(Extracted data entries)
===============

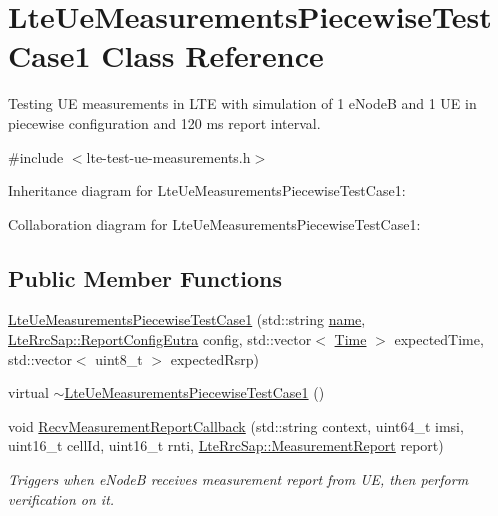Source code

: \hypertarget{classLteUeMeasurementsPiecewiseTestCase1}{}\section{Lte\+Ue\+Measurements\+Piecewise\+Test\+Case1 Class Reference}
\label{classLteUeMeasurementsPiecewiseTestCase1}


Testing UE measurements in L\+TE with simulation of 1 e\+NodeB and 1 UE in piecewise configuration and 120 ms report interval.  




{\ttfamily \#include $<$lte-\/test-\/ue-\/measurements.\+h$>$}



Inheritance diagram for Lte\+Ue\+Measurements\+Piecewise\+Test\+Case1\+:


Collaboration diagram for Lte\+Ue\+Measurements\+Piecewise\+Test\+Case1\+:
\subsection*{Public Member Functions}
\begin{DoxyCompactItemize}
\item 
\hyperlink{classLteUeMeasurementsPiecewiseTestCase1_a4067f3ef8a2e1c51bbe9da1a7d9ed8f1}{Lte\+Ue\+Measurements\+Piecewise\+Test\+Case1} (std\+::string \hyperlink{generate__test__data__lte__spectrum__model_8m_ab74e6bf80237ddc4109968cedc58c151}{name}, \hyperlink{structns3_1_1LteRrcSap_1_1ReportConfigEutra}{Lte\+Rrc\+Sap\+::\+Report\+Config\+Eutra} config, std\+::vector$<$ \hyperlink{classns3_1_1Time}{Time} $>$ expected\+Time, std\+::vector$<$ uint8\+\_\+t $>$ expected\+Rsrp)
\item 
virtual \hyperlink{classLteUeMeasurementsPiecewiseTestCase1_a7152129def46642793db235cd240df8c}{$\sim$\+Lte\+Ue\+Measurements\+Piecewise\+Test\+Case1} ()
\item 
void \hyperlink{classLteUeMeasurementsPiecewiseTestCase1_ae988ab7a4e0a6f8065868b31429a061a}{Recv\+Measurement\+Report\+Callback} (std\+::string context, uint64\+\_\+t imsi, uint16\+\_\+t cell\+Id, uint16\+\_\+t rnti, \hyperlink{structns3_1_1LteRrcSap_1_1MeasurementReport}{Lte\+Rrc\+Sap\+::\+Measurement\+Report} report)
\begin{DoxyCompactList}\small\item\em Triggers when e\+NodeB receives measurement report from UE, then perform verification on it. \end{DoxyCompactList}\end{DoxyCompactItemize}
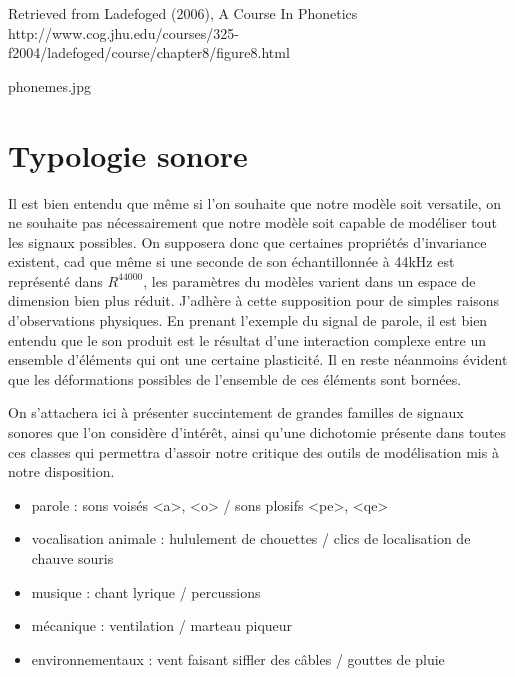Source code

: Retrieved from Ladefoged (2006), A Course In Phonetics http://www.cog.jhu.edu/courses/325-f2004/ladefoged/course/chapter8/figure8.html

phonemes.jpg

\section{Typologie sonore} \label{sec:typologie}

Il est bien entendu que même si l'on souhaite que notre modèle soit versatile, on ne souhaite pas nécessairement que notre modèle soit capable de modéliser tout les signaux possibles. On supposera donc que certaines propriétés d'invariance existent, cad que même si une seconde de son échantillonnée à 44kHz est représenté dans $R^44000$, les paramètres du modèles varient dans un espace de dimension bien plus réduit. J'adhère à cette supposition pour de simples raisons d'observations physiques. En prenant l'exemple du signal de parole, il est bien entendu que le son produit est le résultat d'une interaction complexe entre un ensemble d'éléments qui ont une certaine plasticité. Il en reste néanmoins évident que les déformations possibles de l'ensemble de ces éléments sont bornées.

On s'attachera ici à présenter succintement de grandes familles de signaux sonores que l'on considère d'intérêt, ainsi qu'une dichotomie présente dans toutes ces classes qui permettra d'assoir notre critique des outils de modélisation mis à notre disposition.

\begin{itemize}
  \item parole : sons voisés <a>, <o> / sons plosifs <pe>, <qe>
  \item vocalisation animale : hululement de chouettes / clics de localisation de chauve souris
  \item musique : chant lyrique / percussions
  \item mécanique : ventilation / marteau piqueur
  \item environnementaux : vent faisant siffler des câbles / gouttes de pluie
\end{itemize}

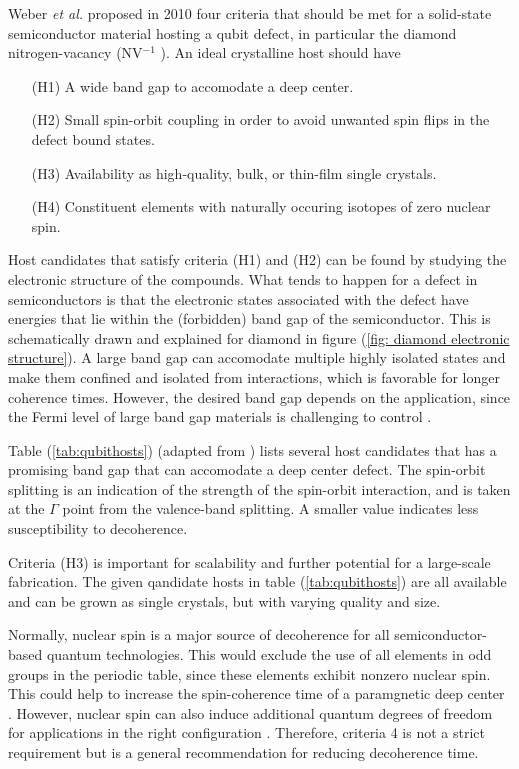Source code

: 
Weber \textit{et al.} \cite{Weber2010} proposed in 2010 four criteria that should be met for a solid-state semiconductor material hosting a qubit defect, in particular the diamond nitrogen-vacancy (NV$^{-1}$ ). An ideal crystalline host should have \cite{Weber2010}
\begin{itemize}
  \item[(H1)] A wide band gap to accomodate a deep center.
  \item[(H2)] Small spin-orbit coupling in order to avoid unwanted spin flips in the defect bound states.
  \item[(H3)] Availability as high-quality, bulk, or thin-film single crystals.
  \item[(H4)] Constituent elements with naturally occuring isotopes of zero nuclear spin.
\end{itemize}

Host candidates that satisfy criteria (H1) and (H2) can be found by studying the electronic structure of the compounds. What tends to happen for a defect in semiconductors is that the electronic states associated with the defect have energies that lie within the (forbidden) band gap of the semiconductor. This is schematically drawn and explained for diamond in figure (\ref{fig: diamond electronic structure}). A large band gap can accomodate multiple highly isolated states and make them confined and isolated from interactions, which is favorable for longer coherence times. However, the desired band gap depends on the application, since the Fermi level of large band gap materials is challenging to control \cite{Bassett2019}.



Table (\ref{tab:qubithosts}) (adapted from \cite{Weber2010}) lists several host candidates that has a promising band gap that can accomodate a deep center defect. The spin-orbit splitting is an indication of the strength of the spin-orbit interaction, and is taken at the $\Gamma$ point from the valence-band splitting. A smaller value indicates less susceptibility to decoherence.


Criteria (H3) is important for scalability and further potential for a large-scale fabrication. The given qandidate hosts in table (\ref{tab:qubithosts}) are all available and can be grown as single crystals, but with varying quality and size.

Normally, nuclear spin is a major source of decoherence for all semiconductor-based quantum technologies. This would exclude the use of all elements in odd groups in the periodic table, since these elements exhibit nonzero nuclear spin. This could help to increase the spin-coherence time of a paramgnetic deep center \cite{Weber2010}. However, nuclear spin can also induce additional quantum degrees of freedom for applications in the right configuration \cite{Bassett2019}. Therefore, criteria 4 is not a strict requirement but is a general recommendation for reducing decoherence time.  %

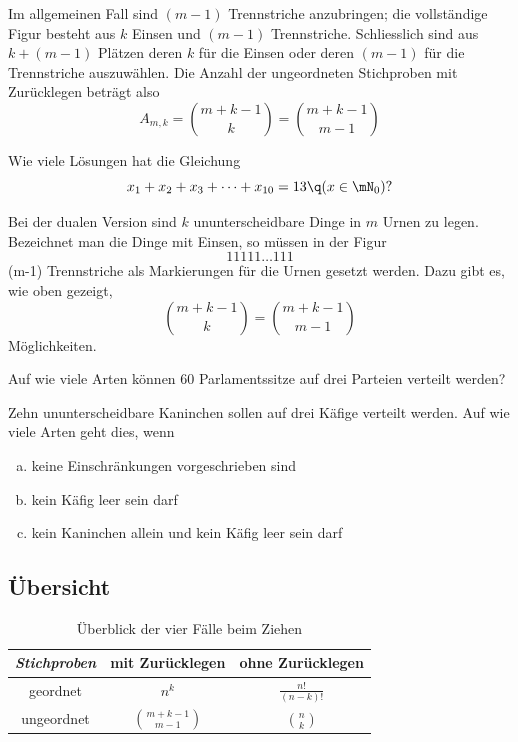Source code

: \documentclass[%
11pt,%
twoside,%
titlepage,%
german,%
headsepline%
]{scrartcl}
\newcommand{\spaltenheight}{\rule{0mm}{3ex}}
\newcommand{\spaltensep}{\\[1ex]}
\begin{document}
Im allgemeinen Fall sind $(m-1)$ Trennstriche anzubringen; die vollständige Figur besteht aus $k$ Einsen und $(m-1)$ Trennstriche. Schliesslich sind aus $k+(m-1)$ Plätzen deren $k$ für die Einsen oder deren $(m-1)$ für die Trennstriche auszuwählen.
Die Anzahl der ungeordneten Stichproben mit Zurücklegen beträgt also
$$A_{m,k}=\binom{m+k-1}{k}=\binom{m+k-1}{m-1}$$

\begin{ueb}
Wie viele Lösungen hat die Gleichung
$$x_1+x_2+x_3+\dots+x_{10}=13\q (x\in\mN_0)?$$
\end{ueb}

Bei der dualen Version sind $k$ ununterscheidbare Dinge in $m$ Urnen zu legen. Bezeichnet man die Dinge mit Einsen, so müssen in der Figur
$$11111\dots111$$
(m-1) Trennstriche als Markierungen für die Urnen gesetzt werden. Dazu gibt es, wie oben gezeigt,
$$\binom{m+k-1}{k}=\binom{m+k-1}{m-1}$$
Möglichkeiten.

\begin{ueb}[Parlamentssitze]
Auf wie viele Arten können 60 Parlamentssitze auf drei Parteien verteilt werden?
\end{ueb}

\begin{ueb}[Kaninchen]
Zehn ununterscheidbare Kaninchen sollen auf drei Käfige verteilt werden. Auf wie viele Arten geht dies, wenn
\begin{enumerate}[a)]
\item keine Einschränkungen vorgeschrieben sind
\item kein Käfig leer sein darf
\item kein Kaninchen allein und kein Käfig leer sein darf
\end{enumerate}
\end{ueb}

\subsection{Übersicht}

\begin{table}[h]
\large
\centering
\begin{tabular}{|c|c|c|} \hline
\rowcolor{Gray}\spaltenheight \emph{Stichproben} & mit Zurücklegen & ohne Zurücklegen\spaltensep\hline
\rowcolor{lightyellow}\spaltenheight geordnet & $n^k$ & $\frac{n!}{(n-k)!}$\spaltensep \hline
\rowcolor{Gray}\spaltenheight ungeordnet & $\binom{m+k-1}{m-1}$ & $\binom{n}{k}$\spaltensep \hline
\end{tabular}
\caption{Überblick der vier Fälle beim Ziehen}
\end{table}
\end{document}
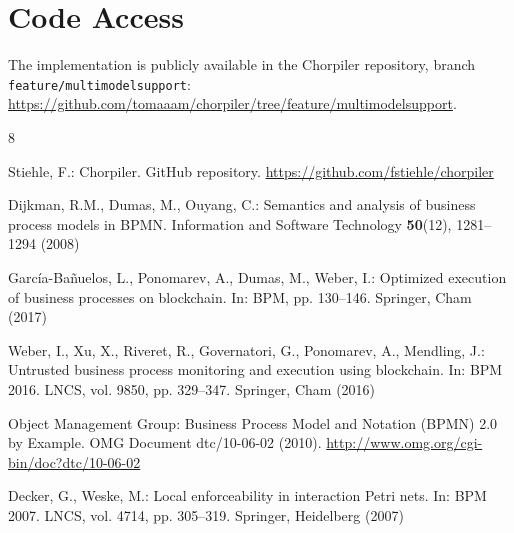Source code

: \documentclass[runningheads]{llncs}
\begin{document}

\section*{Code Access}
The implementation is publicly available in the Chorpiler repository, branch
\texttt{feature/multimodelsupport}:
\url{https://github.com/tomaaam/chorpiler/tree/feature/multimodelsupport}.

\begin{thebibliography}{8}

Stiehle, F.: Chorpiler. GitHub repository.
\url{https://github.com/fstiehle/chorpiler}

Dijkman, R.M., Dumas, M., Ouyang, C.: Semantics and analysis of business process models in BPMN. Information and Software Technology \textbf{50}(12), 1281--1294 (2008)

García-Bañuelos, L., Ponomarev, A., Dumas, M., Weber, I.: Optimized execution of business processes on blockchain. In: BPM, pp. 130--146. Springer, Cham (2017)

Weber, I., Xu, X., Riveret, R., Governatori, G., Ponomarev, A., Mendling, J.:
Untrusted business process monitoring and execution using blockchain. In: BPM
2016. LNCS, vol. 9850, pp. 329--347. Springer, Cham (2016)

Object Management Group: Business Process Model and Notation (BPMN) 2.0 by
Example. OMG Document dtc/10-06-02 (2010).
\url{http://www.omg.org/cgi-bin/doc?dtc/10-06-02}

Decker, G., Weske, M.: Local enforceability in interaction Petri nets. In: BPM 2007. LNCS, vol. 4714, pp. 305--319. Springer, Heidelberg (2007)
\end{thebibliography}
\end{document}
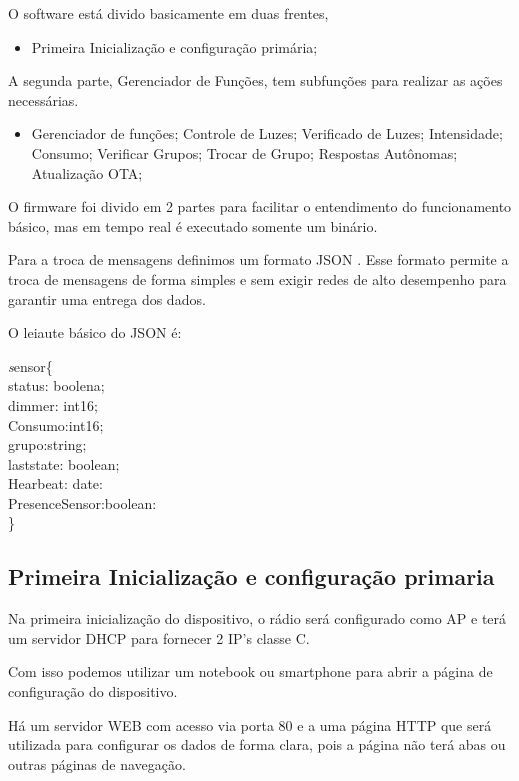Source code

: \documentclass[openright]{normas-utf-tex} %
\begin{document}
O software está divido basicamente em duas frentes,

\begin{itemize}
    \item Primeira Inicialização e configuração primária;
\end{itemize}
A segunda parte, Gerenciador de Funções, tem subfunções para realizar as ações necessárias.
\begin{itemize}
    \item Gerenciador de funções;
    \subitem Controle de Luzes;
    \subitem Verificado de Luzes;
    \subitem Intensidade;
    \subitem Consumo;
    \subitem Verificar Grupos;
    \subitem Trocar de Grupo;
    \subitem Respostas Autônomas;
    \subitem Atualização OTA;
\end{itemize}

O firmware foi divido em 2 partes para facilitar o entendimento do funcionamento básico, mas em tempo real é executado somente um binário.

Para a troca de mensagens definimos um formato JSON \cite{json-devmedia}. Esse formato permite a troca de mensagens de forma simples e sem exigir redes de alto desempenho para garantir uma entrega dos dados.

O leiaute básico do JSON é:

\begin{center}
\textit
sensor\{\\ 
status: boolena; \\
dimmer: int16;\\
Consumo:int16; \\
grupo:string;\\
laststate: boolean;\\
Hearbeat: date: \\
PresenceSensor:boolean:\\
\}
\end{center}
\subsection{Primeira Inicialização e configuração primaria}


Na primeira inicialização do dispositivo, o rádio será configurado como AP e terá um servidor DHCP para fornecer 2 IP's classe C.

Com isso podemos utilizar um notebook ou smartphone para abrir a página de configuração do dispositivo.

Há  um servidor WEB com acesso via porta 80 e a uma página HTTP que será utilizada para configurar os dados de forma clara, pois a página não terá abas ou outras páginas de navegação.
\end{document}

===============

▶ _Task description_: What you give back should be exactly the lines of the data above from the line with "PresenceSensor:boolean:\\" through the line with "Com isso podemos", both of those included, and nothing more.

▶ _Answer below_:
PresenceSensor:boolean:\\
\}
\end{center}
\subsection{Primeira Inicialização e configuração primaria}


Na primeira inicialização do dispositivo, o rádio será configurado como AP e terá um servidor DHCP para fornecer 2 IP's classe C.

Com isso podemos utilizar um notebook ou smartphone para abrir a página de configuração do dispositivo.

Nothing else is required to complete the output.